El trastorno de adaptación es una afección de salud mental relacionada con el estrés en la que una persona experimenta síntomas emocionales o conductuales que son desproporcionados con respecto a un factor estresante específico de la vida, como la pérdida de un empleo, un divorcio, una enfermedad grave o un cambio importante en la vida. A diferencia de otros trastornos del estado de ánimo o de ansiedad, el trastorno de adaptación está directamente vinculado a un factor estresante identificable y, por lo general, se resuelve a medida que la persona se adapta a la nueva situación o el factor estresante desaparece.

Causas

El trastorno de adaptación es causado por la incapacidad de afrontar eficazmente un factor estresante significativo de la vida. Los desencadenantes comunes incluyen dificultades en las relaciones, problemas financieros, estrés relacionado con el trabajo, duelo, jubilación, mudanzas o el diagnóstico de una enfermedad grave. Los factores individuales, como las habilidades de afrontamiento, el apoyo disponible, los antecedentes de salud mental previos y la personalidad, influyen en la susceptibilidad a desarrollar la afección.

Síntomas

Los síntomas pueden incluir tristeza persistente, llanto, desesperanza, ansiedad, preocupación, dificultad para dormir, dificultad para concentrarse y cambios en el comportamiento, como retirarse de las actividades sociales, descuidar las responsabilidades o actuar de manera impulsiva.
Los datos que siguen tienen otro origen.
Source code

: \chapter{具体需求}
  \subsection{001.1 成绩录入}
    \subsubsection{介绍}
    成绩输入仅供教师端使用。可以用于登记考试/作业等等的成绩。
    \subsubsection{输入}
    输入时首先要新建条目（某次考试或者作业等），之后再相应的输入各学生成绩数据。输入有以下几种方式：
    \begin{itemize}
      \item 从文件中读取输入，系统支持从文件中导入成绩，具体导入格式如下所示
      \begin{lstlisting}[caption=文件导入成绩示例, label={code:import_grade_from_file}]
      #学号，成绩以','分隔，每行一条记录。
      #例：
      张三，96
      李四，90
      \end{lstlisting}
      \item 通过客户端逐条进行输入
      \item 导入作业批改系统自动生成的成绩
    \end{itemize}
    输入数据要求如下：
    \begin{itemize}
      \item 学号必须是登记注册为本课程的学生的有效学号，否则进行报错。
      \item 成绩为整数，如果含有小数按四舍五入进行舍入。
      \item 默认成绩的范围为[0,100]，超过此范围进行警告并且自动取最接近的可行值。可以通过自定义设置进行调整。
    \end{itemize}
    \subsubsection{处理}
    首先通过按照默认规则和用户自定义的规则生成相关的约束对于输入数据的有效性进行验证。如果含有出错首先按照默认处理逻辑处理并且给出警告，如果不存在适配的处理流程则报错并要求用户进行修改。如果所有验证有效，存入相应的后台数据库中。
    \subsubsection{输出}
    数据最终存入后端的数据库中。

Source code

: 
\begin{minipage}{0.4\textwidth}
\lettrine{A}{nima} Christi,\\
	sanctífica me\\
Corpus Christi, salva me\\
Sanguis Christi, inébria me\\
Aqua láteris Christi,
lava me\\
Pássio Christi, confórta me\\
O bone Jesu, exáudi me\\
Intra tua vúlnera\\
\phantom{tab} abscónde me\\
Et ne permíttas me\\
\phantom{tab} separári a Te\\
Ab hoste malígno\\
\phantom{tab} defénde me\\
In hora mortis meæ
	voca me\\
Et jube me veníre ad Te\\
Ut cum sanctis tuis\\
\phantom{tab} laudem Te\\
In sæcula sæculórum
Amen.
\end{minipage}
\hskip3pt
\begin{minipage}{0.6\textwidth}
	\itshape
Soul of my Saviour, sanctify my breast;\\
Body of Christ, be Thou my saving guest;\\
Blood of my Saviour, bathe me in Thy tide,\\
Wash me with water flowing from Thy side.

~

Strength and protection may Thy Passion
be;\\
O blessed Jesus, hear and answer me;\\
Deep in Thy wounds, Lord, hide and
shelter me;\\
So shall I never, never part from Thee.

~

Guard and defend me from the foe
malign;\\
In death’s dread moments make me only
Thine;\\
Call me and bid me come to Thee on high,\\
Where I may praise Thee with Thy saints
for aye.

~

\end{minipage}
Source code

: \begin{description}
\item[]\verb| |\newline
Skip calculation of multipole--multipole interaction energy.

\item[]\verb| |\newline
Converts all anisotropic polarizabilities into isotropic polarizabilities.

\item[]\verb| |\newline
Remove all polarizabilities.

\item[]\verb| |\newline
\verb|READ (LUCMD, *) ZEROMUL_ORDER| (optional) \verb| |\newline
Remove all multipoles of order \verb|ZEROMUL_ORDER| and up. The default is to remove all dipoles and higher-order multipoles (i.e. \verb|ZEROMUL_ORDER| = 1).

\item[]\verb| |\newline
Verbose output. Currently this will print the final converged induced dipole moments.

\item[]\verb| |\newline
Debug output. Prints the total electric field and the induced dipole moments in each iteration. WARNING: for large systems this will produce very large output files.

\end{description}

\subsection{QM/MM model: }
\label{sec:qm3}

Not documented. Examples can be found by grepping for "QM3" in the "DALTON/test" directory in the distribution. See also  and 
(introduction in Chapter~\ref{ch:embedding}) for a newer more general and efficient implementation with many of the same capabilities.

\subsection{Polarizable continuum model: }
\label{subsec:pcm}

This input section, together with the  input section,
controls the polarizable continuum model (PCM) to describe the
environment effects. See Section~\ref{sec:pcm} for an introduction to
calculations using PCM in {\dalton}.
Los síntomas son más intensos o prolongados de lo que normalmente se esperaría dado el factor estresante y causan un deterioro significativo en el funcionamiento social, laboral o escolar.

Diagnóstico

El diagnóstico lo realiza un clínico que revisa los antecedentes del paciente, los síntomas y la relación con un factor estresante específico. Los criterios del DSM-5 requieren que los síntomas comiencen dentro de los tres meses posteriores al factor estresante, sean desproporcionados con respecto a su gravedad y no cumplan con los criterios de otro trastorno mental. La afección puede especificarse como con estado de ánimo depresivo, con ansiedad, con ansiedad mixta y estado de ánimo depresivo, con alteración de la conducta o como no especificado.

Tratamiento

La psicoterapia es el tratamiento principal para el trastorno de adaptación, y los enfoques a corto plazo, como la terapia cognitivo-conductual (TCC), la consejería de apoyo y la terapia de resolución de problemas, son particularmente eficaces. El tratamiento se centra en desarrollar habilidades de afrontamiento, procesar el factor estresante y restaurar el funcionamiento. Los medicamentos, como los antidepresivos o los ansiolíticos, pueden usarse a corto plazo para manejar síntomas específicos como la ansiedad persistente o el insomnio.

Esta información tiene fines únicamente educativos e informativos. No debe usarse en lugar de una consulta o examen individual ni reemplazar el consejo de su profesional de la salud, y no debe utilizarse para determinar un diagnóstico o un curso de tratamiento.